● What the exercise asks:
Copy each line below that has "label".

● Listed records:
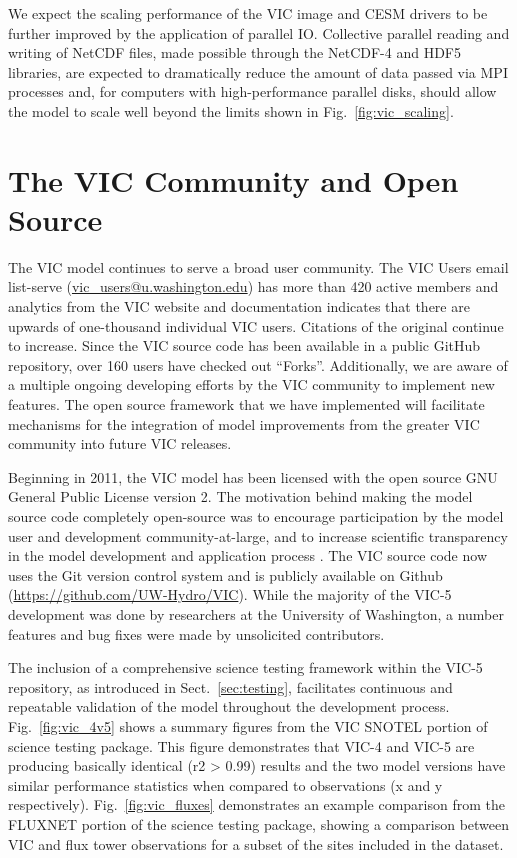 \documentclass[gmd, manuscript]{copernicus}
\begin{document}
    We expect the scaling performance of the VIC image and CESM drivers to be further improved by the application of parallel IO. Collective parallel reading and writing of NetCDF files, made possible through the NetCDF-4 and HDF5 libraries, are expected to dramatically reduce the amount of data passed via MPI processes and, for computers with high-performance parallel disks, should allow the model to scale well beyond the limits shown in Fig.~\ref{fig:vic_scaling}.

  \section{The VIC Community and Open Source}
    \label{sec:vic_community}
    The VIC model continues to serve a broad user community. The VIC Users email list-serve (\url{vic_users@u.washington.edu}) has more than 420 active members and analytics from the VIC website and documentation indicates that there are upwards of one-thousand individual VIC users. Citations of the original \citep{Liang_1994} continue to increase. Since the VIC source code has been available in a public GitHub repository, over 160 users have checked out ``Forks''. Additionally, we are aware of a multiple ongoing developing efforts by the VIC community to implement new features. The open source framework that we have implemented will facilitate mechanisms for the integration of model improvements from the greater VIC community into future VIC releases.

    Beginning in 2011, the VIC model has been licensed with the open source GNU General Public License version 2. The motivation behind making the model source code completely open-source was to encourage participation by the model user and development community-at-large, and to increase scientific transparency in the model development and application process \citep{Ince_2012}. The VIC source code now uses the Git version control system \citep{Torvalds_2010} and is publicly available on Github (\url{https://github.com/UW-Hydro/VIC}). While the majority of the VIC-5 development was done by researchers at the University of Washington, a number features and bug fixes were made by unsolicited contributors.

\conclusions[Conclusions]
\label{sec:conclusions}
  The inclusion of a comprehensive science testing framework within the VIC-5 repository, as introduced in Sect.~\ref{sec:testing}, facilitates continuous and repeatable validation of the model throughout the development process. Fig.~\ref{fig:vic_4v5} shows a summary figures from the VIC SNOTEL portion of science testing package. This figure demonstrates that VIC-4 and VIC-5 are producing basically identical (r2 > 0.99) results and the two model versions have similar performance statistics when compared to observations (x and y respectively). Fig.~\ref{fig:vic_fluxes} demonstrates an example comparison from the FLUXNET portion of the science testing package, showing a comparison between VIC and flux tower observations for a subset of the sites included in the dataset.
\end{document}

● Task answer:
    \label{sec:vic_community}
\label{sec:conclusions}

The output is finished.